An MTT assay was performed to determine cell viability. The cells were seeded overnight in 96-well plates at a density of 1×104 cells/well prior to treatment. Following treatment, the medium was replaced with 0.5 mg/ml MTT solution. The supernatant was removed after 3 h of incubation at 37°C and DMSO was subsequently added. Absorbance was measured at 540 nm, with background subtraction at 650 nm, on EMax Endpoint ELISA Microplate Reader (Molecular Devices LLC, Sunnyvale, CA, USA). Percentage survival was defined as: Survival (%) = 100 × (T - T0) / (C - T0), when (T - T0) = 0. When T<T0, cell death had occurred and the cytotoxic activity was determined as follows: Cytotoxic activity (%) = (T - T0) / T0, where T is the optical density (OD)540 value at the time-point in question, and T0 is the OD540 value at the moment of drug administration. C indicates the OD540 value of the untreated control group at the time-point in question. IC50 values were calculated from three independent experiments.

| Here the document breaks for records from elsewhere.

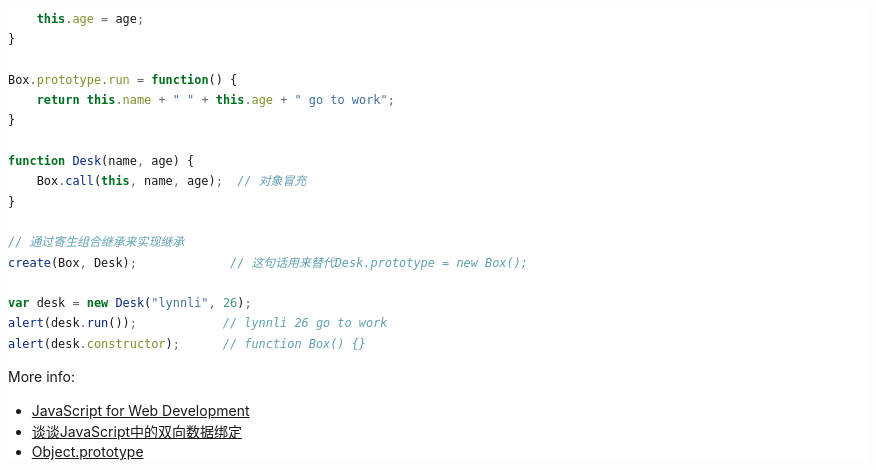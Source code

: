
 ```javascript
    this.age = age;
}

Box.prototype.run = function() {
    return this.name + " " + this.age + " go to work";
}

function Desk(name, age) {
    Box.call(this, name, age);  // 对象冒充
}

// 通过寄生组合继承来实现继承
create(Box, Desk);             // 这句话用来替代Desk.prototype = new Box();

var desk = new Desk("lynnli", 26);
alert(desk.run());            // lynnli 26 go to work
alert(desk.constructor);      // function Box() {}
```

More info:
* [JavaScript for Web Development](https://scotch.io/courses/getting-started-with-javascript)
* [谈谈JavaScript中的双向数据绑定](http://www.html-js.com/article/Study-of-twoway-data-binding-JavaScript-talk-about-JavaScript-every-day)
* [Object.prototype](https://developer.mozilla.org/zh-CN/docs/Web/JavaScript/Reference/Global_Objects/Object/prototype)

Reverse transcription-quantitative polymerase chain reaction (RT-qPCR)

Following treatment in the present study, total RNA was extracted using TRIzol reagent (Ambion Life Technologies, Carlsbad, CA, USA). The quantity of RNA was determined using the Qubit RNA Assay kit (Invitrogen, Carlsbad, CA, USA). Reverse transcription was performed in a 20-µl reaction with 200 ng total RNA using high-capacity cDNA reverse transcription kits (Applied Biosystems Life Technologies, Foster City, CA, USA). Relative quantification of apoptosis and autophagy markers were assessed using the ABI 7900 HT system (Applied Biosystems Life Technologies). The housekeeping gene GAPDH was used as an internal control. The primer sequences used are reported in Table I.

Table I.

Primers used in reverse transcription-quantitative polymerase chain reaction.

Table I.

Primers used in reverse transcription-quantitative polymerase chain reaction.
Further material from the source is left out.